If you don’t plug these leaks, you’re doing more than just losing a few points of margin. With arbitrage, you’re losing the power to charge what your product is actually worth. With diversion, you lose the ability to justify your premium tiers. This eventually forces you to devalue your entire product line just to keep your best customers.
When is your business at risk?
While both diversion and arbitrage eat into your profits, they’re rarely a threat at the same time. The risk to your business depends on how you structure your offers and what you’re actually selling.
Arbitrage is a danger when you offer exclusive discounts to specific groups. It isn’t a risk with a tiered price menu because those lower prices are open to everyone. There is no profit in reselling a product to a customer who can already buy it from you at the same discounted rate.
The one exception to this is quantity discounts. If your price menu offers deep discounts for high-volume orders, a buyer could purchase at the discounted price and resell individual units to smaller customers for a profit. In this case, your own volume purchase incentive creates a competitor.
Diversion, however, is a risk whenever you let customers choose their own price. It happens because you’ve given them a menu of options, and your premium buyers decide they’d rather save money by taking a cheaper, lower-margin offer.
Your vulnerability to arbitrage usually comes down to how easy your product is to store and move. Physical goods that don’t spoil and are easy to transport, present the greatest risk.

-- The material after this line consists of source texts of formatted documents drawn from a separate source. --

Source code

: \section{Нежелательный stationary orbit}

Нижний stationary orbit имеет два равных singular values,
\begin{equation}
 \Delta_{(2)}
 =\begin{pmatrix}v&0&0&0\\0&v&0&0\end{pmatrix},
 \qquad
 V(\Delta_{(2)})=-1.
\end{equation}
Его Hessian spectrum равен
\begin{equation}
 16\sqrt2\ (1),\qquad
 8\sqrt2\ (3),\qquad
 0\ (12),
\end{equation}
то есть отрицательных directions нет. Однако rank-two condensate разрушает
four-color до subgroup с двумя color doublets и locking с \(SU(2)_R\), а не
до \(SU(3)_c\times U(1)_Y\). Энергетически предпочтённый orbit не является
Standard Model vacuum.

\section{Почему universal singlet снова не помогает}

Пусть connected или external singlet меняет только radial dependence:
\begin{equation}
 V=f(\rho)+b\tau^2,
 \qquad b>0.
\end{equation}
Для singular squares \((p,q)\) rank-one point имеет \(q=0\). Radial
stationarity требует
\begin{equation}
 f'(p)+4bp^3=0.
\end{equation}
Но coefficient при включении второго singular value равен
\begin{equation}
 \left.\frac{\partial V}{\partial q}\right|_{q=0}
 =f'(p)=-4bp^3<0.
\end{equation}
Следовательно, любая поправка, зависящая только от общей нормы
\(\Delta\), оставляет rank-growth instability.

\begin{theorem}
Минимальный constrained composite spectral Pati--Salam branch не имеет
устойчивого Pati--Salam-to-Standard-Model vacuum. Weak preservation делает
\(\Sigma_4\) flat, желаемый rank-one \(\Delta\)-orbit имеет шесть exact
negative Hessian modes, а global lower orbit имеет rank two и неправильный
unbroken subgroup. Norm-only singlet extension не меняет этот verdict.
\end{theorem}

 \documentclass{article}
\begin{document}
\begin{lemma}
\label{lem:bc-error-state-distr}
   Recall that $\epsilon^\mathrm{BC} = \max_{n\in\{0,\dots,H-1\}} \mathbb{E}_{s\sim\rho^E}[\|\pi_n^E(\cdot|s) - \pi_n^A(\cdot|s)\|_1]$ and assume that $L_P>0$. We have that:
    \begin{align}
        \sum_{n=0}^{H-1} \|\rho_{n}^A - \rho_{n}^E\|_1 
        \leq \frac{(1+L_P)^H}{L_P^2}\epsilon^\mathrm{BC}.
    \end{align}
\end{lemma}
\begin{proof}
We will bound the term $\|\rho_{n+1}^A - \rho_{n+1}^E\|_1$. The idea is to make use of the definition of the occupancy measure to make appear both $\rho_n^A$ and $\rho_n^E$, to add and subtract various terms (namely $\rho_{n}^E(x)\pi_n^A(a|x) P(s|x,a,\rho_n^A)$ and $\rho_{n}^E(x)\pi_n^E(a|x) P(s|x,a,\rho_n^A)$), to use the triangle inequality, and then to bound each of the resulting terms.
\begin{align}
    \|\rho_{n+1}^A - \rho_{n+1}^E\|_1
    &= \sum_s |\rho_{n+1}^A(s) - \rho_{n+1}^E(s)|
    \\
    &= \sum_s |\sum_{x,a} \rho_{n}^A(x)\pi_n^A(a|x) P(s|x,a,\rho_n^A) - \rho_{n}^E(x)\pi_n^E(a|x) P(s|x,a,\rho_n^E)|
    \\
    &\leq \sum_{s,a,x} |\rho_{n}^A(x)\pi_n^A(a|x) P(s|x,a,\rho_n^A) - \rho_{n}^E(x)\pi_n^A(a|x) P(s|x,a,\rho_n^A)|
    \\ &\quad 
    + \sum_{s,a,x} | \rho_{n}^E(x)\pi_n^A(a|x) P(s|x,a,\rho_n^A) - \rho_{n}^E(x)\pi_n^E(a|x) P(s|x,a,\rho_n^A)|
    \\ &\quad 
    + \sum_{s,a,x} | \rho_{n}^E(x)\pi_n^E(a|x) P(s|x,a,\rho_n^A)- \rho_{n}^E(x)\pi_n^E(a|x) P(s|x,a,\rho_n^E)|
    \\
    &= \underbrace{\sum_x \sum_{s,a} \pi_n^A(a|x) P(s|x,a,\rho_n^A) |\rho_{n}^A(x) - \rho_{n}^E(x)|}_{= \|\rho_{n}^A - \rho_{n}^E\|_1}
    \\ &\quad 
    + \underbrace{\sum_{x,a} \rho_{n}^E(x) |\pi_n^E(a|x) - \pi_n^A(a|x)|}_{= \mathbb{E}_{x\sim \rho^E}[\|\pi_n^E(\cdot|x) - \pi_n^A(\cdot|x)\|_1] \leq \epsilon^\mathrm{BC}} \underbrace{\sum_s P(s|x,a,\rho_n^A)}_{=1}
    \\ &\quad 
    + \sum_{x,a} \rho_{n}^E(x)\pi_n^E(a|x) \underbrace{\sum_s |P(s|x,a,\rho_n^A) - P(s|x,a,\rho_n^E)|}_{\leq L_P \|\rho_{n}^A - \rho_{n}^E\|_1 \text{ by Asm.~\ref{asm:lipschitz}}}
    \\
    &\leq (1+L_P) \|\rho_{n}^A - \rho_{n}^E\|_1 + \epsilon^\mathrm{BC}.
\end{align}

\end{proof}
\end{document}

Services are safe from arbitrage when they are purchased and used at the same time. You can’t buy a discounted haircut and then stand out on the sidewalk to resell it to the next person for a profit. Even if I’ve already paid for the slot, my own barber wouldn’t let me “hand off” the appointment to a stranger. She’s contracted to cut my hair, not whoever offers me the most for my spot in line.
However, ticket scalpers show us that services become vulnerable to arbitrage when there is a gap between when they are bought and when they are used. Because a ticket to a concert or game can be stored and transferred right up until the event starts, it acts more like a physical product. If your price is lower than what the market is willing to pay, someone will inevitably buy that “spot” just to resell for a profit.
Diversion becomes a threat when your lower priced options are just too good. If the jump in price to your premium tier doesn’t come with an even bigger jump in value, your highest-paying customers will simply trade down. They will conclude the extra benefits aren’t worth the extra cost, giving your most profitable customers a reason to spend less with you.
Build your price fences
You protect your profit margins by building price fences. These are the rules or conditions that customers must meet to qualify for a lower price. Think of them as barriers that separate your high-value buyers from your price-sensitive ones.
You need “hard” fences to stop arbitrage
To stop third parties from reselling your product, you need to create technical or physical barriers. These tactics fall into two buckets: making it harder to transfer the product, or making it less profitable to do so.
Make reselling harder to do: Tying the product or service to the original buyer ensures the discount stays with the intended customer and cannot be easily handed off to someone else.
Example: Airlines require passengers to present identification matching the name on their ticket. While framed as a security measure, it also functions as a hard price fence. By making tickets non-transferable, airlines prevent budget travelers from reselling their discounted seats to last-minute business travelers for a profit.
Make reselling less profitable to do: If the cost of reselling (e.g., time, logistics, etc.) eats up the price gap you’ve created, the incentive for a buyer to become your competitor disappears.
Example: A garden store offers a deep discount on bags of mulch, but only for “in-person, bulk carry-out.” A customer could buy the mulch at the discount to try and undercut the store’s standard retail price, but the physical labor and transportation costs required to find and deliver to another buyer would eat up the potential profit, making the arbitrage attempt economically worthless.
While these “hard” fences block third-party reselling, you still need “soft” fences to manage the choices of your own intended customers.
You need “soft” fences to stop diversion
To stop your best customers from trading down, you need to make the lower price come with a compromise that the premium segment is unwilling to accept. These tactics often double as “hard” defenses against arbitrage by making the discounted version a non-starter for the premium segment.
Make trading down impossible: Intentionally degrade the performance or functionality of the lower-priced version so it cannot fulfill the strict requirements of the high-price segment.
Example: A defense contractor building a high-altitude missile physically cannot use a commercial-grade microchip, because it will fail in extreme cold. The cheaper version is a non-starter; the trade-down is impossible, and a reseller has no market for commercial chips within the defense industry.
Make trading down painful: Ensure that taking the cheaper option requires giving up something that your premium buyers care about deeply, even if the product could technically work. This makes the trade-down unappealing even when it’s possible.
Example: A professional chef could use a $30 home blender to make soup, but the motor would probably burn out after a few hours of continuous use. While the trade-down isn’t forbidden by the laws of physics, the “pain” of frequent equipment failure and lost productivity makes the premium, industrial-grade blender the only logical choice for the chef.
The best soft fences don’t just punish trading down; they reward trading up. By delivering additional value that only the high-price segment cares about, you make the higher price feel like a fair trade for superior results.
Closing the Leaks
Moving away from a single “take-it-or-leave-it” price is the only way to capture the full value of your market, but it requires constant vigilance. To keep your profit from leaking, you must remain the only viable source for your product at every price point.
Plug the leaks by making reselling unprofitable or difficult for your low-price customers, and by making trading down impossible or painful for your high-price ones. Remember, building and maintaining your price fences is just as important as setting the price.